## Action item
The span to repeat in the listing below runs from the line containing "Dia kan bestanden" to the line containing "en andere programma's.", inclusive. Repeat it exactly, and only it.

───── Supplied material ─────

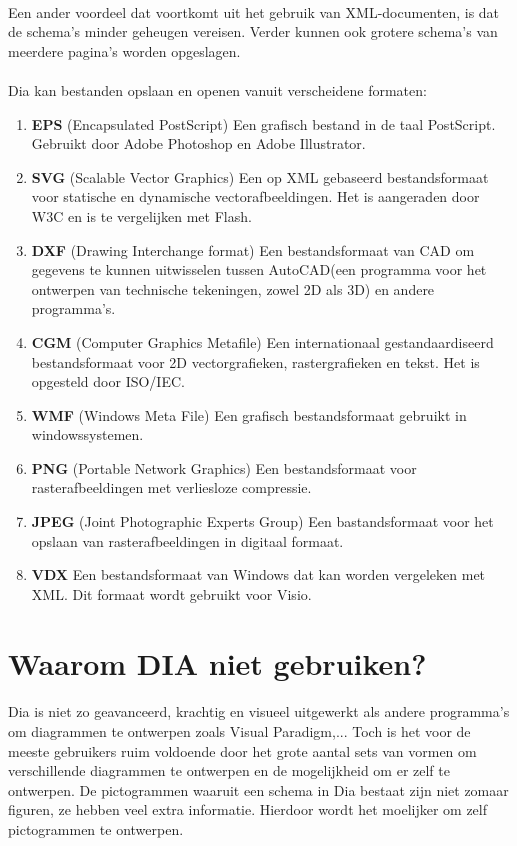 \documentclass[12pt,a4paper]{report}
\begin{document}
\begin{flushleft}
\paragraph*{}
Een ander voordeel dat voortkomt uit het gebruik van XML-documenten, is dat de schema's minder geheugen vereisen. Verder kunnen ook grotere schema's van meerdere pagina's worden opgeslagen.
\paragraph*{}
Dia kan bestanden opslaan en openen vanuit verscheidene formaten:
\begin{enumerate}
\item \textbf{EPS} (Encapsulated PostScript) Een grafisch bestand in de taal PostScript. Gebruikt door Adobe Photoshop en Adobe Illustrator.
\item \textbf{SVG} (Scalable Vector Graphics) Een op XML gebaseerd bestandsformaat voor statische en dynamische vectorafbeeldingen. Het is aangeraden door W3C en is te vergelijken met Flash.
\item \textbf{DXF} (Drawing Interchange format) Een bestandsformaat van CAD om gegevens te kunnen uitwisselen tussen AutoCAD(een programma voor het ontwerpen van technische tekeningen, zowel 2D als 3D) en andere programma's.
\item \textbf{CGM} (Computer Graphics Metafile) Een internationaal gestandaardiseerd bestandsformaat voor 2D vectorgrafieken, rastergrafieken en tekst. Het is opgesteld door ISO/IEC.
\item \textbf{WMF} (Windows Meta File) Een grafisch bestandsformaat gebruikt in windowssystemen.
\item \textbf{PNG} (Portable Network Graphics) Een bestandsformaat voor rasterafbeeldingen met verliesloze compressie. 
\item \textbf{JPEG} (Joint Photographic Experts Group) Een bastandsformaat voor het opslaan van rasterafbeeldingen in digitaal formaat.
\item \textbf{VDX} Een bestandsformaat van Windows dat kan worden vergeleken met XML. Dit formaat wordt gebruikt voor Visio.
\end{enumerate}
\section{Waarom DIA niet gebruiken?}
\paragraph*{}
Dia is niet zo geavanceerd, krachtig en visueel uitgewerkt als andere programma's om diagrammen te ontwerpen zoals Visual Paradigm,... Toch is het voor de meeste gebruikers ruim voldoende door het grote aantal sets van vormen om verschillende diagrammen te ontwerpen en de mogelijkheid om er zelf te ontwerpen. De pictogrammen waaruit een schema in Dia bestaat zijn niet zomaar figuren, ze hebben veel extra informatie. Hierdoor wordt het moelijker om zelf pictogrammen te ontwerpen. 

\end{flushleft}
\end{document}
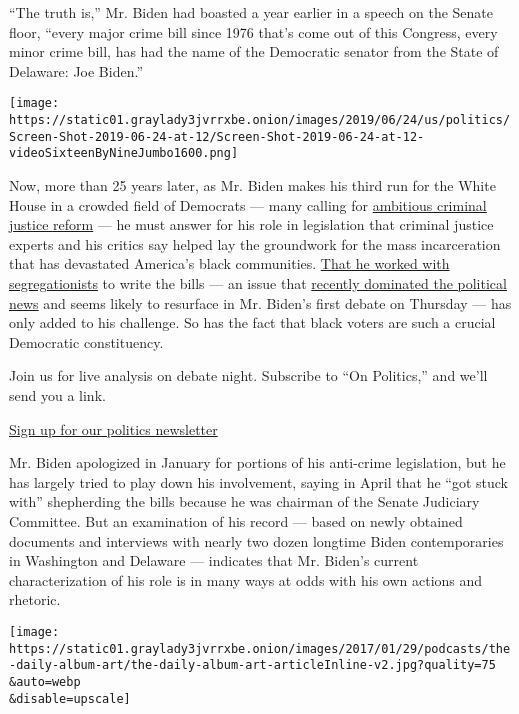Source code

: ``The truth is,'' Mr. Biden had boasted a year earlier in a speech on
the Senate floor, ``every major crime bill since 1976 that's come out of
this Congress, every minor crime bill, has had the name of the
Democratic senator from the State of Delaware: Joe Biden.''

\texttt{[image: https://static01.graylady3jvrrxbe.onion/images/2019/06/24/us/politics/Screen-Shot-2019-06-24-at-12/Screen-Shot-2019-06-24-at-12-videoSixteenByNineJumbo1600.png]}

Now, more than 25 years later, as Mr. Biden makes his third run for the
White House in a crowded field of Democrats --- many calling for
\href{https://www.nytimes3xbfgragh.onion/2019/06/20/us/politics/booker-drugs-clemency.html}{ambitious
criminal justice reform} --- he must answer for his role in legislation
that criminal justice experts and his critics say helped lay the
groundwork for the mass incarceration that has devastated America's
black communities.
\href{https://www.nytimes3xbfgragh.onion/2019/06/21/us/politics/joe-biden-james-eastland.html?rref=collection\%2Fbyline\%2Flinda-qiu\&action=click\&contentCollection=undefined\&region=stream\&module=stream_unit\&version=latest\&contentPlacement=1\&pgtype=collection}{That
he worked with segregationists} to write the bills --- an issue that
\href{https://www.nytimes3xbfgragh.onion/2019/06/19/us/politics/biden-eastland.html}{recently
dominated the political news} and seems likely to resurface in Mr.
Biden's first debate on Thursday --- has only added to his challenge. So
has the fact that black voters are such a crucial Democratic
constituency.

Join us for live analysis on debate night. Subscribe to ``On Politics,''
and we'll send you a link.

\href{https://www.nytimes3xbfgragh.onion/newsletters/politics}{Sign up
for our politics newsletter}

Mr. Biden apologized in January for portions of his anti-crime
legislation, but he has largely tried to play down his involvement,
saying in April that he ``got stuck with'' shepherding the bills because
he was chairman of the Senate Judiciary Committee. But an examination of
his record --- based on newly obtained documents and interviews with
nearly two dozen longtime Biden contemporaries in Washington and
Delaware --- indicates that Mr. Biden's current characterization of his
role is in many ways at odds with his own actions and rhetoric.

\texttt{[image: https://static01.graylady3jvrrxbe.onion/images/2017/01/29/podcasts/the-daily-album-art/the-daily-album-art-articleInline-v2.jpg?quality=75\\\&auto=webp\\\&disable=upscale]}

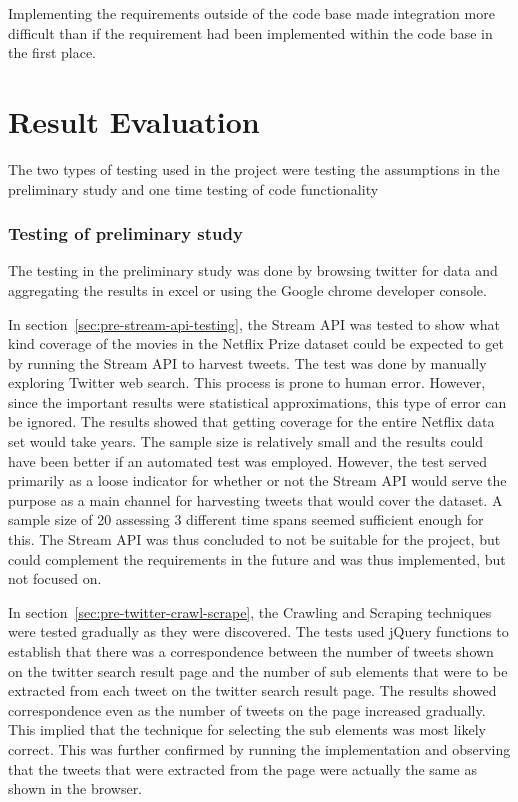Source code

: Implementing the requirements outside of the code base made integration more difficult than if the requirement had been implemented within the code base in the first place.

\section{Result Evaluation}
The two types of testing used in the project were testing the assumptions in the preliminary study and one time testing of code functionality

\subsubsection{Testing of preliminary study}
The testing in the preliminary study was done by browsing twitter for data and aggregating the results in excel or using the Google chrome developer console.

In section~\ref{sec:pre-stream-api-testing}, the Stream API was tested to show what kind coverage of the movies in the Netflix Prize dataset could be expected to get by running the Stream API to harvest tweets. The test was done by manually exploring Twitter web search. This process is prone to human error. However, since the important results were statistical approximations, this type of error can be ignored. The results showed that getting coverage for the entire Netflix data set would take years. The sample size is relatively small and the results could have been better if an automated test was employed. However, the test served primarily as a loose indicator for whether or not the Stream API would serve the purpose as a main channel for harvesting tweets that would cover the dataset. A sample size of 20 assessing 3 different
time spans seemed sufficient enough for this. The Stream API was thus concluded to not be suitable for the project, but could complement the requirements in the future and was thus implemented, but not focused on.

In section~\ref{sec:pre-twitter-crawl-scrape}, the Crawling and Scraping techniques were tested gradually as they were discovered. The tests used jQuery functions to establish that there was a correspondence between the number of tweets shown on the twitter search result page and the number of sub elements that were to be extracted from each tweet on the twitter search result page. The results showed correspondence even as the number of tweets on the page increased gradually. This implied that the technique for selecting the sub elements was most likely correct. This was further confirmed by running the implementation and observing that the tweets that were extracted from the page were actually the same as shown in the browser.

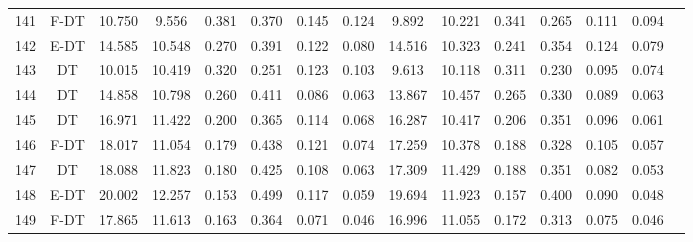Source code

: \begin{longtable}{@{\hskip3pt}c@{\hskip3pt}c@{\hskip3pt}c@{\hskip3pt}c@{\hskip3pt}c@{\hskip3pt}c@{\hskip3pt}c@{\hskip3pt}c@{\hskip3pt}c@{\hskip3pt}c@{\hskip3pt}c@{\hskip3pt}c@{\hskip3pt}c@{\hskip3pt}c@{\hskip3pt}c}
        141 &           F-DT &            10.750 &       9.556 &         0.381 &       0.370 &       0.145 &        0.124 &               9.892 &      10.221 &         0.341 &       0.265 &       0.111 &        0.094 \\
        142 &           E-DT &            14.585 &      10.548 &         0.270 &       0.391 &       0.122 &        0.080 &              14.516 &      10.323 &         0.241 &       0.354 &       0.124 &        0.079 \\
        143 &             DT &            10.015 &      10.419 &         0.320 &       0.251 &       0.123 &        0.103 &               9.613 &      10.118 &         0.311 &       0.230 &       0.095 &        0.074 \\
        144 &             DT &            14.858 &      10.798 &         0.260 &       0.411 &       0.086 &        0.063 &              13.867 &      10.457 &         0.265 &       0.330 &       0.089 &        0.063 \\
        145 &             DT &            16.971 &      11.422 &         0.200 &       0.365 &       0.114 &        0.068 &              16.287 &      10.417 &         0.206 &       0.351 &       0.096 &        0.061 \\
        146 &           F-DT &            18.017 &      11.054 &         0.179 &       0.438 &       0.121 &        0.074 &              17.259 &      10.378 &         0.188 &       0.328 &       0.105 &        0.057 \\
        147 &             DT &            18.088 &      11.823 &         0.180 &       0.425 &       0.108 &        0.063 &              17.309 &      11.429 &         0.188 &       0.351 &       0.082 &        0.053 \\
        148 &           E-DT &            20.002 &      12.257 &         0.153 &       0.499 &       0.117 &        0.059 &              19.694 &      11.923 &         0.157 &       0.400 &       0.090 &        0.048 \\
        149 &           F-DT &            17.865 &      11.613 &         0.163 &       0.364 &       0.071 &        0.046 &              16.996 &      11.055 &         0.172 &       0.313 &       0.075 &        0.046 \\
\end{longtable}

─────

## Reply to the task
Dia kan bestanden opslaan en openen vanuit verscheidene formaten:
\begin{enumerate}
\item \textbf{EPS} (Encapsulated PostScript) Een grafisch bestand in de taal PostScript. Gebruikt door Adobe Photoshop en Adobe Illustrator.
\item \textbf{SVG} (Scalable Vector Graphics) Een op XML gebaseerd bestandsformaat voor statische en dynamische vectorafbeeldingen. Het is aangeraden door W3C en is te vergelijken met Flash.
\item \textbf{DXF} (Drawing Interchange format) Een bestandsformaat van CAD om gegevens te kunnen uitwisselen tussen AutoCAD(een programma voor het ontwerpen van technische tekeningen, zowel 2D als 3D) en andere programma's.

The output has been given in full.